The problem with this setup is that the parse function in this example wastes time building EventB despite the handler never needing it. If the parser could "know" the EventHandler doesn't need EventB it could easily skip over each occurrence to save time. What's a good way to design the interface to make this possible? Is this a textbook case for lazy parsing?

A couple off-the-cuff thoughts:

  • Add a method to the trait to check whether it cares. For example, you could use
pub trait EventHandler {
  pub fn cares_about_event_a(&self) -> bool { false }
  pub fn event_a(&mut self, a: EventA) { unimplemented!() }
  ...
}

and the consumer of the trait needs to check the "do they care?" function before they call the event function.

  • Change the trait to return the event handler, maybe something like
pub trait EventHandlerProvider {
  pub fn event_a_handler(&mut self) -> Option<impl FnOnce<EventA>> { None }
  ...
}

(Though that specific form with the RPIT-in-trait doesn't actually exist right now, so it'd need a workaround for a while, but you could do something inspired by that.)

  • If getting the details is delayable, then you could try something like you brought up,
pub trait EventHandler {
  pub fn event_a<H: FnOnce() -> EventA>(&mut self, _handler: H) {}
  ...
}
  • You could use a registration system of some sort rather than having them all on one trait.
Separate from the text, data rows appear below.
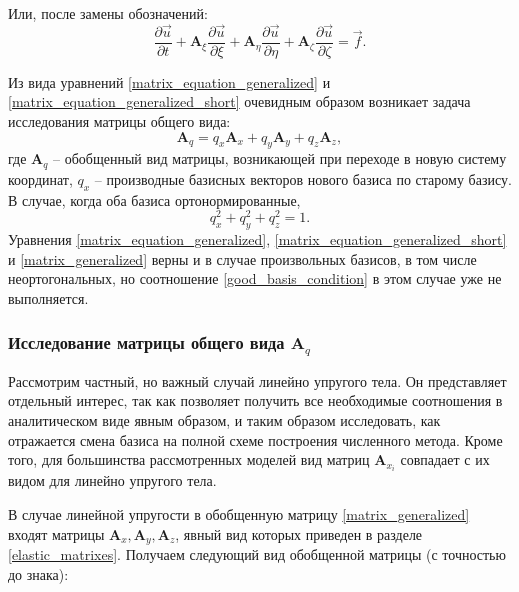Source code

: Или, после замены обозначений:
\begin{equation}
\label{matrix_equation_generalized_short}
\frac{\partial\vec{u}}{\partial{t}} + \mathbf{A}_\xi \frac{\partial\vec{u}}{\partial{\xi}} + 
\mathbf{A}_\eta \frac{\partial\vec{u}}{\partial{\eta}} + \mathbf{A}_\zeta \frac{\partial\vec{u}}{\partial{\zeta}} = \vec f.
\end{equation}

Из вида уравнений \ref{matrix_equation_generalized} и \ref{matrix_equation_generalized_short} очевидным образом возникает задача исследования матрицы общего вида:
\begin{equation}
\label{matrix_generalized}
\mathbf{A}_q = q_x \mathbf{A}_x  + q_y \mathbf{A}_y + q_z \mathbf{A}_z,
\end{equation}
где $\mathbf{A}_q$ -- обобщенный вид матрицы, возникающей при переходе в новую систему координат, $q_x$ -- производные базисных векторов нового базиса по старому базису. В случае, когда оба базиса ортонормированные,
\begin{equation}
\label{good_basis_condition}
q_x^2 + q_y^2 + q_z^2 = 1.
\end{equation}
Уравнения \ref{matrix_equation_generalized}, \ref{matrix_equation_generalized_short} и \ref{matrix_generalized} верны и в случае произвольных базисов, в том числе неортогональных, но соотношение \ref{good_basis_condition} в этом случае уже не выполняется.

\subsubsection{Исследование матрицы общего вида $\mathbf{A}_q$}

Рассмотрим частный, но важный случай линейно упругого тела. Он представляет отдельный интерес, так как позволяет получить все необходимые соотношения в аналитическом виде явным образом, и таким образом исследовать, как отражается смена базиса на полной схеме построения численного метода. Кроме того, для большинства рассмотренных моделей вид матриц $\mathbf A_{x_i}$ совпадает с их видом для линейно упругого тела.

В случае линейной упругости в обобщенную матрицу \ref{matrix_generalized} входят матрицы $\mathbf{A}_x, \mathbf{A}_y, \mathbf{A}_z$, явный вид которых приведен в разделе \ref{elastic_matrixes}. Получаем следующий вид обобщенной матрицы (с точностью до знака):

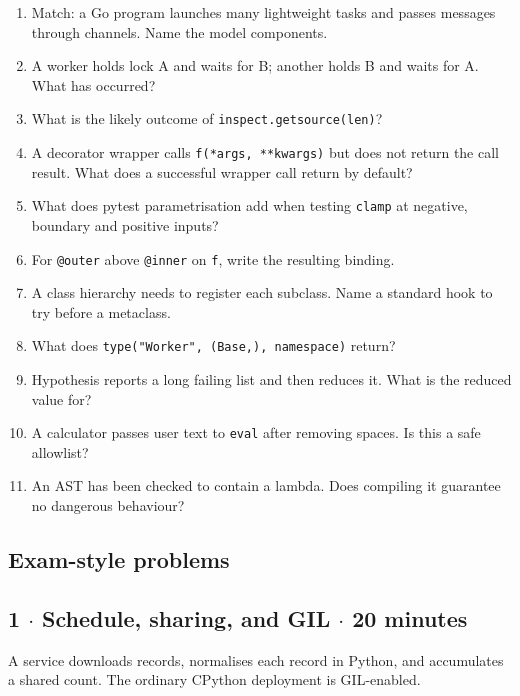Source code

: \documentclass[11pt]{article}
\begin{document}
\begin{keepsection}
\begin{enumerate}
\item Match: a Go program launches many lightweight tasks and passes messages through channels. Name the model components.
\item A worker holds lock A and waits for B; another holds B and waits for A. What has occurred?
\item What is the likely outcome of \texttt{inspect.getsource(len)}?
\item A decorator wrapper calls \texttt{f(*args, **kwargs)} but does not return the call result. What does a successful wrapper call return by default?
\item What does pytest parametrisation add when testing \texttt{clamp} at negative, boundary and positive inputs?
\item For \texttt{@outer} above \texttt{@inner} on \texttt{f}, write the resulting binding.
\item A class hierarchy needs to register each subclass. Name a standard hook to try before a metaclass.
\item What does \texttt{type("Worker", (Base,), namespace)} return?
\item Hypothesis reports a long failing list and then reduces it. What is the reduced value for?
\item A calculator passes user text to \texttt{eval} after removing spaces. Is this a safe allowlist?
\item An AST has been checked to contain a lambda. Does compiling it guarantee no dangerous behaviour?
\end{enumerate}


\begin{keepsection}
\section{Exam-style problems}

\begin{keepsection}
\subsection{1 \ensuremath{\cdot} Schedule, sharing, and GIL \ensuremath{\cdot} 20 minutes}

A service downloads records, normalises each record in Python, and accumulates a shared count. The ordinary CPython deployment is GIL-enabled.


\end{keepsection}
\end{keepsection}
\end{keepsection}
\end{document}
Like let people register Box<dyn FnMut(EventA)>s with the parser and call them all when you see such an event -- and you'd know if there aren't any so you could skip getting the details.

  • You could make EventA be a thin wrapper around a &[u8] into the buffer so it's trivial to construct, but the methods on the struct would pull things out of the serialized stream on demand.

  • You could decide that it's probably so cheap to deserialize a flat event from a binary format that you might not need to worry.

5 Likes

Since this seems like the most general solution, I outlined an (inefficient) prototype here.

1 Like

From this, I'm assuming that the binary format is structured such that after determining the event type, you either know the event payload size or can easily read it from header information, in order to skip over it.

If there's structure to the event payload which you're saving time by skipping over parsing, though, that means there's potentially ill-formed structure that you're skipping over without validating. Generally, it's probably good practice to validate the structure of the data is good, even if you're not processing it any further. Once you've done the validation, actually putting references into an Event structure should be a trivial amount of work, and perhaps even work that the optimizer can cut out if the code is monomorphized (generic not using dyn).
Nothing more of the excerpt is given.